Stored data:

---------------

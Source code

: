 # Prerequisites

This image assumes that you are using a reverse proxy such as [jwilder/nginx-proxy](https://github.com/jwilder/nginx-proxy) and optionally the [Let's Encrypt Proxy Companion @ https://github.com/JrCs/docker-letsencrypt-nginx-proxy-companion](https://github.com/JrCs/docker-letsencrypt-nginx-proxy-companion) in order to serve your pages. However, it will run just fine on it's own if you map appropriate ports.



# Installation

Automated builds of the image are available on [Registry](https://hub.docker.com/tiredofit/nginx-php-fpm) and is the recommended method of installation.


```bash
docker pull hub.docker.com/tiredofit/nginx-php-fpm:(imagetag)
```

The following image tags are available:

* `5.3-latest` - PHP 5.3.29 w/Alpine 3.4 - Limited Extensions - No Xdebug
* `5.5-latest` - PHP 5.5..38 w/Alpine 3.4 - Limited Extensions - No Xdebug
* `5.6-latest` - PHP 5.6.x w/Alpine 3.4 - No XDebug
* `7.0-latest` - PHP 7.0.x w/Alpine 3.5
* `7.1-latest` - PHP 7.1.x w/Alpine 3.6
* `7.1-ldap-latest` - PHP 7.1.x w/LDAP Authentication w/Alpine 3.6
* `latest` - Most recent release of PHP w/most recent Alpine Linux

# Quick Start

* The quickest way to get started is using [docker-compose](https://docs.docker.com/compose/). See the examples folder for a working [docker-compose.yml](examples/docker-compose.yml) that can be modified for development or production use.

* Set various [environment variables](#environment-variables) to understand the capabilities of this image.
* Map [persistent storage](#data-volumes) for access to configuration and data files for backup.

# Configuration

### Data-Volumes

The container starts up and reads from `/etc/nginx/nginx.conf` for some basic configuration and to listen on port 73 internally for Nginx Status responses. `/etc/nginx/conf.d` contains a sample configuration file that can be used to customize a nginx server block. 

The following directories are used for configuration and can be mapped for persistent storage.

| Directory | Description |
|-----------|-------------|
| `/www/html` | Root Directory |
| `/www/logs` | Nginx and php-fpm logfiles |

---------------

Task: Using the data above, show each line where "Directory" occurs.

Written solution:
| Directory | Description |
| `/www/html` | Root Directory |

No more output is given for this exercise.